Big Head DC reminds us of the back-story behind the first line of former Illinois lawmaker Henry Hyde’s epitaph. Hyde, who passed away last night at the age of 83, is best known for leading the 1998 impeachment of former U.S. president Bill Clinton.
The battle, as we all remember, was largely about stained dresses, cigars, and “that woman,” Monica Lewinsky. And Hyde prosecuted it vigorously, despite his own marital infidelity. A blockbuster Salon.com essay, published in the middle of the whole impeachment mess, detailed Hyde’s five-year affair with another married woman.

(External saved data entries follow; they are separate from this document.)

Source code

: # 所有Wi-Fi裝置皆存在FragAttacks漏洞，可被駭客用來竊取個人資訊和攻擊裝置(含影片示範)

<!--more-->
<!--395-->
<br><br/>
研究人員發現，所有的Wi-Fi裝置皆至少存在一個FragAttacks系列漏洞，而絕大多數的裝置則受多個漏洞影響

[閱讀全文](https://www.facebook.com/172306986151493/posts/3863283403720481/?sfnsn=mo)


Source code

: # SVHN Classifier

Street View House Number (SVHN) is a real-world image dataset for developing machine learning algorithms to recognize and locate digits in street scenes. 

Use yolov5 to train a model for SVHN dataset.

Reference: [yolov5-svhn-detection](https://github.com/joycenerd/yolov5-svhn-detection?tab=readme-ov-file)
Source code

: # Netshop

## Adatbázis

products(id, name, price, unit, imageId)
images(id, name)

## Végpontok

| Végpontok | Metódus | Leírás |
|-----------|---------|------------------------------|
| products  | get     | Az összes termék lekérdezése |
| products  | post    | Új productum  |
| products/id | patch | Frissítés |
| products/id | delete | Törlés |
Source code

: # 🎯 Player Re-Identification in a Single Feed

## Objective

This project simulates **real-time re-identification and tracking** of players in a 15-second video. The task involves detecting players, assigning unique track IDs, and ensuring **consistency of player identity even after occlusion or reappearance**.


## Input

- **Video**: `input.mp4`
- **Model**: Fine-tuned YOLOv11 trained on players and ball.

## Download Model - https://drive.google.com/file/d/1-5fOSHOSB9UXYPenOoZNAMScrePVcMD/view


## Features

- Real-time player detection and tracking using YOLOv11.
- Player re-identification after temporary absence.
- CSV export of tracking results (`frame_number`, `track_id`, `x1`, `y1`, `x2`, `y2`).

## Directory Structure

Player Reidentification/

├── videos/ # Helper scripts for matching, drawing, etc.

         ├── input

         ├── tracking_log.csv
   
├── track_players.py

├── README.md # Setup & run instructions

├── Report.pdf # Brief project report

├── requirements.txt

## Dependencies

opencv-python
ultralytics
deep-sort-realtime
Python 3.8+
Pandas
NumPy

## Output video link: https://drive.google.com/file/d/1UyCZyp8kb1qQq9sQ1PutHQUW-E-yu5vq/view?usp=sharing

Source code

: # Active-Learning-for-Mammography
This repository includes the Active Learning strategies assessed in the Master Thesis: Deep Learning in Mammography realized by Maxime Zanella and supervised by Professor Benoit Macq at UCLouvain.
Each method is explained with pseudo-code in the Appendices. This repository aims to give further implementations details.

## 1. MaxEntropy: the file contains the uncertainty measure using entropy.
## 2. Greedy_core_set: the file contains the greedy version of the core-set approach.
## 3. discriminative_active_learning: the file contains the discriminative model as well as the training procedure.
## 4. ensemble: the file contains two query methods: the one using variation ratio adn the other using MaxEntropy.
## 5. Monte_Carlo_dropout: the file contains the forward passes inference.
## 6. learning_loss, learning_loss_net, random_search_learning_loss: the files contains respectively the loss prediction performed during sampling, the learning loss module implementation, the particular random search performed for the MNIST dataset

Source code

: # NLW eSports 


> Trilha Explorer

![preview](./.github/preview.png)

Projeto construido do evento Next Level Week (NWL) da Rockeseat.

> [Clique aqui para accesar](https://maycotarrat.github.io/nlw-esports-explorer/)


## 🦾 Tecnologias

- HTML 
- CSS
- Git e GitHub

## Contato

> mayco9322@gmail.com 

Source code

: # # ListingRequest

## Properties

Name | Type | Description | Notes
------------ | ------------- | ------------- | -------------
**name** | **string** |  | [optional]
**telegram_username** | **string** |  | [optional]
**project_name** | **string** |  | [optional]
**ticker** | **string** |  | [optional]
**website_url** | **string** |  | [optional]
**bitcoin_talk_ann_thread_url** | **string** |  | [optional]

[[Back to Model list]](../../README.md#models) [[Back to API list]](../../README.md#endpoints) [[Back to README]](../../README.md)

Hyde, hypocrite, excused his own adultery as a “youthful indiscretion” but threw lots of stones at Clinton’s glass house.
R.I.P. Henry Hyde.






You miss the point with Henry Hyde. He was not prosecuting for sexual indiscretion. He was prosecuting for lying to a Grand Jury. No adultery is good, but adultery that occurs in high places is bad because it opens a government official to the possibility of manipulation by others. It is one of the favored ways that covert intelligence is gained for hundreds of years. Get a powerful figure in a compromising situation and then you can have them do your bidding because they don’t want to be found out. A president who lies about this will lie about other things for convenience sake. A president can lie to a grand jury with no punishment. What reason do any of us have to tell the truth if the executive branch does not.
No question about it Adultery is adultery. But Hyde was doing his duty to prosecute Clinton and there is nothing hypocritical about that. I might need to lose ten pounds but there is nothing hypocritical about me advising someone to lose 50 lbs for health reasons. They are the same and yet they are not.